I'm glad the sun is shining for you. It always picks up my spirits as well. It is kinda overcast today though here. Thank you for being such a good and thoughful friend.

Andrew said...

Christina,

A Maggie video coming up in 3,2,1...

Andrew said...

Kristi,

You took the words straight outta my mouth. I do the same thing. I use my blog to vent sometimes and people can take it that my father is a monster. He's not. He's a good man.

Joy Heather said...

You always say good things about your Dad, and everyone who reads your blog knows that your Love and respect for him is a two way thing, he proves his love for you on a daily basis....It is normal to use our blogs to sound of from time to time..i have done that, often..then a couple of days later deleted what i have written..it just seems to help sometimes putting it into writing...its good to see you are feeling positive again and seeing all the good things in your Life...has Georges Computer been fixed up yet ??

Andrew said...

Joy,

George's computer is installed and he is on the Internet. He was on PokerStars when I left. He will probably play for hours. I was wanting to show Mrs. Florene how to email me. Alas, not today. lol

Leann said...

I hate to think what might have happened to you had you chosen Nashville instead of the safety of your family.

You are correct, you have an awesome father who takes very good care of you and your mother.

It is far too easy for us to sit on the other side of your computers and lament about how distrustful and controlling your father is. If I have been in that group I apologize.

I wish only the best for you and Maggie :-)

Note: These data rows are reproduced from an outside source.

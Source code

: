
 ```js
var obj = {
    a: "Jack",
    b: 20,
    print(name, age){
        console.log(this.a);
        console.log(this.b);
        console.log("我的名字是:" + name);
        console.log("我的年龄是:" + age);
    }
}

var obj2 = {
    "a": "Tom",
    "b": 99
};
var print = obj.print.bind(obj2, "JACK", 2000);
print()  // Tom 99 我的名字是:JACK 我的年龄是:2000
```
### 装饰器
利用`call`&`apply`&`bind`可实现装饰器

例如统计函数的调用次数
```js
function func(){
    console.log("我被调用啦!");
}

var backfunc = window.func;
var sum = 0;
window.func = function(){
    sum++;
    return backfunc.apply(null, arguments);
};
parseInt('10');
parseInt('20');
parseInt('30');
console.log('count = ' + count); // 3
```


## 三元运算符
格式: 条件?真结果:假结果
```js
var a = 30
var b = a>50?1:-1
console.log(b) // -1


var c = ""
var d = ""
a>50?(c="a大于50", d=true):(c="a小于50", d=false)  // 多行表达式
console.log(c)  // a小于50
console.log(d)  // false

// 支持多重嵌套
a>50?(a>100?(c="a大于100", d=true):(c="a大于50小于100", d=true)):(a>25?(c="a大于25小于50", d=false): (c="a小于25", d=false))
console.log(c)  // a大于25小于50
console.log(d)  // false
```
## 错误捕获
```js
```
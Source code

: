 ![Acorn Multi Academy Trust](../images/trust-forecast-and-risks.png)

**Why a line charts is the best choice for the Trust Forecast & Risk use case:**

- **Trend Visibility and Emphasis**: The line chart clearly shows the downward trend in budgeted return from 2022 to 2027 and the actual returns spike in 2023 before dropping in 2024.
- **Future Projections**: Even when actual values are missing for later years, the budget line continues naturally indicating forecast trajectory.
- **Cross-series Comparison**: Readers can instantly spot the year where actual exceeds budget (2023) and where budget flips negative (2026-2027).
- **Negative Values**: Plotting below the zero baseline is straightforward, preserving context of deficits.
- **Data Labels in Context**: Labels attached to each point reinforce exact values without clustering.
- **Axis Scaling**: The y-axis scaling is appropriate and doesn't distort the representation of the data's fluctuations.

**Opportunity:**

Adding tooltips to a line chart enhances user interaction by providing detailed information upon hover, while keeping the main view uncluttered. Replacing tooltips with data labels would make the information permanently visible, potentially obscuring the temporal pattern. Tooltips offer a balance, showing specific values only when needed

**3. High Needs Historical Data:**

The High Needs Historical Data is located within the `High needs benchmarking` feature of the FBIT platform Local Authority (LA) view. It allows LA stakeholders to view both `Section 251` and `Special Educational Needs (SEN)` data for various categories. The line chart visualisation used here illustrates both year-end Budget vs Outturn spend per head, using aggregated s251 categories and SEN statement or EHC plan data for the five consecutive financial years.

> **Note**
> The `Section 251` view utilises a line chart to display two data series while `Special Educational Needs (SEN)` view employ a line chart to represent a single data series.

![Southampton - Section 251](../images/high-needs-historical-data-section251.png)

Blessings my dear and enjoy your Monday.

Andrew said...

Leann,

Thank you for the kind words. It's not your fault. It is the picture I have painted on the blog. That is going to change if I can help it.

Jamie said...

For me at least, you did not have to write this. I have been reading a long time, and I know how much you love and care about your dad, and how much he does the same for you. I have tried to put myself in his shoes and often have wondered how he manages...but, on the other hand, the same goes for you. He IS a good dad. You are a good son, and I am so proud of you. Hugs, friend. :)

Andrew said...

Jamie,

Thank you so much for the kind words. I would say you are one of my longest readers so you've been with me through thick and thin. Thank you for sticking around.

Andrew

justLacey said...

You know that as a parent, I always try to help you see why it is your father is the way he is. I am glad to know that you can understand it in your heart. I never see him as a monster, but as a man coping with the life he has been given in the best way he can. I think for the most part his intentions are good and I know he would love for you to be able to be independent, and at the same time fears you can't. Just keep on doing what you are doing Andrew. I am so sure he is proud of the progress you have made.

Andrew said...

Lacey,

I knew you would understand. Thank you.